• **Data records**
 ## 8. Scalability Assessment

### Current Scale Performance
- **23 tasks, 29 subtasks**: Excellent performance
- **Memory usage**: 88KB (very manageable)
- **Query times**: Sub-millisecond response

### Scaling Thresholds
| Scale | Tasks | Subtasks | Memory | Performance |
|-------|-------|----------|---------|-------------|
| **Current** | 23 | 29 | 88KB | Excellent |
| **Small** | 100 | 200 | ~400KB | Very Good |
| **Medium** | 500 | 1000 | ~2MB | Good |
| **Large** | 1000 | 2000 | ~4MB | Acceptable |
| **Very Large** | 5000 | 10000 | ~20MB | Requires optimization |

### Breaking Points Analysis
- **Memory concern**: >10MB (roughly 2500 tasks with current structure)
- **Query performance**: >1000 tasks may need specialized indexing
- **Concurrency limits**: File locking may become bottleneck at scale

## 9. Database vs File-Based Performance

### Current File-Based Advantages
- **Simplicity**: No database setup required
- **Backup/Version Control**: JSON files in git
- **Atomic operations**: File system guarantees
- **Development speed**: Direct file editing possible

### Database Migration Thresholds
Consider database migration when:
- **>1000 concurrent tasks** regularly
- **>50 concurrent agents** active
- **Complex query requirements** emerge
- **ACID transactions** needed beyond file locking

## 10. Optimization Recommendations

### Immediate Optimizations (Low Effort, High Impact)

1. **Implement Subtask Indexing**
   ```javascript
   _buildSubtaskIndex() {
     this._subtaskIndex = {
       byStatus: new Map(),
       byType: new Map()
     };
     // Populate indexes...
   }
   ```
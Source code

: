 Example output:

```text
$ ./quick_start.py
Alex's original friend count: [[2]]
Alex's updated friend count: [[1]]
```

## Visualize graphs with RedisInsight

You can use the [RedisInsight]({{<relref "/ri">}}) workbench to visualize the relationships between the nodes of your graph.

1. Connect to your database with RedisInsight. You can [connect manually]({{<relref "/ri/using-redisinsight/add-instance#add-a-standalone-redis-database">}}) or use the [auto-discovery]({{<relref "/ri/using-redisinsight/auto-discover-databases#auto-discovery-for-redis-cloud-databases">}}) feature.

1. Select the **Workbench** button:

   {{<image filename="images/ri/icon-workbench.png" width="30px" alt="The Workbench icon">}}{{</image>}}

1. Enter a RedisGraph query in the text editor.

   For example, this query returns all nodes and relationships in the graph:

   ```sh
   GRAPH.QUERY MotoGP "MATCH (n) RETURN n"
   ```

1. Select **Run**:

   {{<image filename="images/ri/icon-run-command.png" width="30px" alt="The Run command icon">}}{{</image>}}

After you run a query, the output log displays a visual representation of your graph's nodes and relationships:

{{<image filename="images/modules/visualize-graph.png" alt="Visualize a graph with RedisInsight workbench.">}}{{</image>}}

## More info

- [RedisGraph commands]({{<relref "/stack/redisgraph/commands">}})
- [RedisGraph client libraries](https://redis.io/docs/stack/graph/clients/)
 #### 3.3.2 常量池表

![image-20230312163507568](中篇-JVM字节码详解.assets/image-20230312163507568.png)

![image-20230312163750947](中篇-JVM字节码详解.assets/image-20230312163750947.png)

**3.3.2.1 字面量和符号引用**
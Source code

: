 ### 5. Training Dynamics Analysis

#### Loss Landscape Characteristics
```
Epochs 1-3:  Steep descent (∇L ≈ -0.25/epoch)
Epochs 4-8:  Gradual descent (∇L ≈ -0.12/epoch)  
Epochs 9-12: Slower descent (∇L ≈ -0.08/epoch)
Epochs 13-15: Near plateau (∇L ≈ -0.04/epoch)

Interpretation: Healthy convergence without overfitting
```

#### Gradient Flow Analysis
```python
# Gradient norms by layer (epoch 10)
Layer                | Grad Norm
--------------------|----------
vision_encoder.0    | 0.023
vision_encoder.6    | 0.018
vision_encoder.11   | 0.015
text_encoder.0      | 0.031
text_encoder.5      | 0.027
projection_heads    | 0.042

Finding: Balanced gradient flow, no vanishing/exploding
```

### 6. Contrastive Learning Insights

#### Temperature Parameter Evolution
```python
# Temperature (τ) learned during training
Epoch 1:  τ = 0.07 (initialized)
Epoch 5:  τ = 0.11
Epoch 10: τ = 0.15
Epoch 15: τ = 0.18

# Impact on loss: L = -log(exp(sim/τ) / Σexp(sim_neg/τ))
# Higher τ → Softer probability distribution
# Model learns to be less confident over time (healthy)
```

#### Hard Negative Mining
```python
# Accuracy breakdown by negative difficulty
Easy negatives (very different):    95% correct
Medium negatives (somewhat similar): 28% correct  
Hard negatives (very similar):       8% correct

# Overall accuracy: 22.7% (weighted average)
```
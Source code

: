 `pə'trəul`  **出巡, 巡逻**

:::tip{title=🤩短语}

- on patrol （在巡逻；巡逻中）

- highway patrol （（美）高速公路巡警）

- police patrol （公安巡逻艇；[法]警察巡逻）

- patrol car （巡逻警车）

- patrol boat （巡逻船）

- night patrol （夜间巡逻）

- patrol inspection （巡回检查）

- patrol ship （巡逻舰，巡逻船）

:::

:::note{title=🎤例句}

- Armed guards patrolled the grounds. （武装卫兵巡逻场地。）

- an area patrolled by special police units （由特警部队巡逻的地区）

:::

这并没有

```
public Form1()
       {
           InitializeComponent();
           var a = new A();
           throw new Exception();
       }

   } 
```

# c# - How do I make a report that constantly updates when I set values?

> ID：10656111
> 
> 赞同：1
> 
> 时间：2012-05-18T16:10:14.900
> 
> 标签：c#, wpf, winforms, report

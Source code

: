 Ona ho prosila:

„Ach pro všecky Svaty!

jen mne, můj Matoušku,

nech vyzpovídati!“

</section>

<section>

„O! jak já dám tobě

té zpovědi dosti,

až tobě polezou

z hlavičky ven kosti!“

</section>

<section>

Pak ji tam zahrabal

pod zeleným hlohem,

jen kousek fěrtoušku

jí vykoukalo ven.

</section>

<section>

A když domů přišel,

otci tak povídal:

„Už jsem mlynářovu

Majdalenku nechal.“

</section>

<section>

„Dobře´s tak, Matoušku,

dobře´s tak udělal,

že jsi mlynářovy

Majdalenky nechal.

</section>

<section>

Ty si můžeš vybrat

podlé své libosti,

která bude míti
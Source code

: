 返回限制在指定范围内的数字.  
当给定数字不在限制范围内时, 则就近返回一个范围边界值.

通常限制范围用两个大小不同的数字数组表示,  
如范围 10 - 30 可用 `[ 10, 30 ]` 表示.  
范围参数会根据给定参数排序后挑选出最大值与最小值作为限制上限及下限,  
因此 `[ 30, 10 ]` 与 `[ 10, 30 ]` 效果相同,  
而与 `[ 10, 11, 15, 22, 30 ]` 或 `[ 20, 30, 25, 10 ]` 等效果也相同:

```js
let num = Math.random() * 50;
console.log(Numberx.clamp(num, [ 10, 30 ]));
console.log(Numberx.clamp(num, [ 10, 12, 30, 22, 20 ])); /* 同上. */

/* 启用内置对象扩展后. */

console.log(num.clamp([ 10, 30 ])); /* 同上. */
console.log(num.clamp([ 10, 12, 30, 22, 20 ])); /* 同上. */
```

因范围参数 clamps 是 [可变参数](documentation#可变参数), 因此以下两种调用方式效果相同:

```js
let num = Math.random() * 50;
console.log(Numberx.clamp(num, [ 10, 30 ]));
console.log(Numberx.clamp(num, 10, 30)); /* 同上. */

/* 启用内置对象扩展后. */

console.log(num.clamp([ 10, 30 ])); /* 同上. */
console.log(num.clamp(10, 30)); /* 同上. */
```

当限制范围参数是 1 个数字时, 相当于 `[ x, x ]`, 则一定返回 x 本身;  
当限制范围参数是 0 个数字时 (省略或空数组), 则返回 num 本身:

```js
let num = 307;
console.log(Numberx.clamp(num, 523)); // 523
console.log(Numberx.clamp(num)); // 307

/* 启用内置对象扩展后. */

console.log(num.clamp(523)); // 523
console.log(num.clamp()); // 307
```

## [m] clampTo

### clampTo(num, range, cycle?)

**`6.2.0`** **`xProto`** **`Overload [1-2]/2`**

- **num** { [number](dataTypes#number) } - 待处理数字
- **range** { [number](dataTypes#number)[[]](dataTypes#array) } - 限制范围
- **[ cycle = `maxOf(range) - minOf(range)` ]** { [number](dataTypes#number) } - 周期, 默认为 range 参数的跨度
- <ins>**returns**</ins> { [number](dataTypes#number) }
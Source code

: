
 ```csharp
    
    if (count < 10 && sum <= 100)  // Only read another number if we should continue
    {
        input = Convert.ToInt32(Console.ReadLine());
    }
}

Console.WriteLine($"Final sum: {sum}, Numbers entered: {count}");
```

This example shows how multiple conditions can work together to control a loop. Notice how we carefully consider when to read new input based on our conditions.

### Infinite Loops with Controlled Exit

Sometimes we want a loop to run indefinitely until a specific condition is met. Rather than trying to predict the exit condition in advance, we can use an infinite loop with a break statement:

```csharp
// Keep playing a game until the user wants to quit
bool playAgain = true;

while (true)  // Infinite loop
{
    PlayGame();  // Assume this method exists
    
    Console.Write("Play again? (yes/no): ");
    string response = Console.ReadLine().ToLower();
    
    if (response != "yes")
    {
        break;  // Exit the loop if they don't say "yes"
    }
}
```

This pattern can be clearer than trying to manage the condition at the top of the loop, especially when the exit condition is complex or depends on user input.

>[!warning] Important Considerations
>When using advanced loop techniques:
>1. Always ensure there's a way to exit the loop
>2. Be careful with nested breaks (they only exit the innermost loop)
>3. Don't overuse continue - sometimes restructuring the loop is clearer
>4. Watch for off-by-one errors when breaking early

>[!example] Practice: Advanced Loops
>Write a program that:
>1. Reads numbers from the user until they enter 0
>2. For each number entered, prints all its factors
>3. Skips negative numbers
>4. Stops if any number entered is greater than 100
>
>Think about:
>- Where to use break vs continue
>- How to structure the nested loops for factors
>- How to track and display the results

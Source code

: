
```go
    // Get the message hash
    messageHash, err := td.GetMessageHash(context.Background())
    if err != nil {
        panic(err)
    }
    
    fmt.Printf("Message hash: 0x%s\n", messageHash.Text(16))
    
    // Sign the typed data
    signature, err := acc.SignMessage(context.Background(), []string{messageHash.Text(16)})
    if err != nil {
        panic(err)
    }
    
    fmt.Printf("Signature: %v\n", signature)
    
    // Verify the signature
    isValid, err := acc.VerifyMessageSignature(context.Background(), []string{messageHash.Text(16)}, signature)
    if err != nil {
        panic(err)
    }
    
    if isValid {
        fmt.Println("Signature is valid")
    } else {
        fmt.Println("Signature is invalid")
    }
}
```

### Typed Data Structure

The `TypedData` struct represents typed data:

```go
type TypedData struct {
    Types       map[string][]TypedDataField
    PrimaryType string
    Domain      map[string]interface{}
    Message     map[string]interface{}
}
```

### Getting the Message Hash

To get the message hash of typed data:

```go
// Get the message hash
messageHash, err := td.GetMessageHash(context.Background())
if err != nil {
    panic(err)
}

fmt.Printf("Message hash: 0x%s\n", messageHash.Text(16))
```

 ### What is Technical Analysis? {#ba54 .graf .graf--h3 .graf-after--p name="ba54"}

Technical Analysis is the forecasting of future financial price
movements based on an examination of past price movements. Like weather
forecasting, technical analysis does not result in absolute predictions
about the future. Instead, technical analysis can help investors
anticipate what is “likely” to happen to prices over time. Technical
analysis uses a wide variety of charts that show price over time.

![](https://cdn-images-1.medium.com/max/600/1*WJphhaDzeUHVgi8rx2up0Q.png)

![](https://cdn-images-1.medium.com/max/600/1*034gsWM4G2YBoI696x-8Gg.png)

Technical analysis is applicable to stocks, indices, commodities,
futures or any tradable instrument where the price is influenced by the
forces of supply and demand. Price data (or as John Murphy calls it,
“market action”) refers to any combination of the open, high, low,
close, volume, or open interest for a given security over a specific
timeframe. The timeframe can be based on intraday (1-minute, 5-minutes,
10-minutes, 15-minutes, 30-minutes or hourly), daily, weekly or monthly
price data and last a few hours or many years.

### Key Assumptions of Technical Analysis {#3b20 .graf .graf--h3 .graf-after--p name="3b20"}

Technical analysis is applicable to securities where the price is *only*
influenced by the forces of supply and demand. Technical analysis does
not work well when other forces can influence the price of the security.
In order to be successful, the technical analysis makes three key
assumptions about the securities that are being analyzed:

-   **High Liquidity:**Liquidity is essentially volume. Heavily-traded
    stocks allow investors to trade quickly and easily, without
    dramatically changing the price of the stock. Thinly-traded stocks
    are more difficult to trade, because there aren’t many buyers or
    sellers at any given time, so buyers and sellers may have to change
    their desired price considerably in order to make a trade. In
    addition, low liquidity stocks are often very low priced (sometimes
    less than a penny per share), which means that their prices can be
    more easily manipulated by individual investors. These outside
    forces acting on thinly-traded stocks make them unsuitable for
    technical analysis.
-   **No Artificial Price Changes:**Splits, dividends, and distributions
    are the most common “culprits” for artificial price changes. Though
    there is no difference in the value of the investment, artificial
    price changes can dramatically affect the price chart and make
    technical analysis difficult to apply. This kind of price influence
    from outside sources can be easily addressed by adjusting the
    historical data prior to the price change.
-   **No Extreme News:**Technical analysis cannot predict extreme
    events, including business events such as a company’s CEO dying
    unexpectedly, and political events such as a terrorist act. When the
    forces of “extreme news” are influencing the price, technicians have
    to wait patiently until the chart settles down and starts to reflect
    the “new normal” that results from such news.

• **What is being asked**
Return every line above in which the string "Println" occurs.

• **Exercise answer**
        fmt.Println("Signature is valid")
        fmt.Println("Signature is invalid")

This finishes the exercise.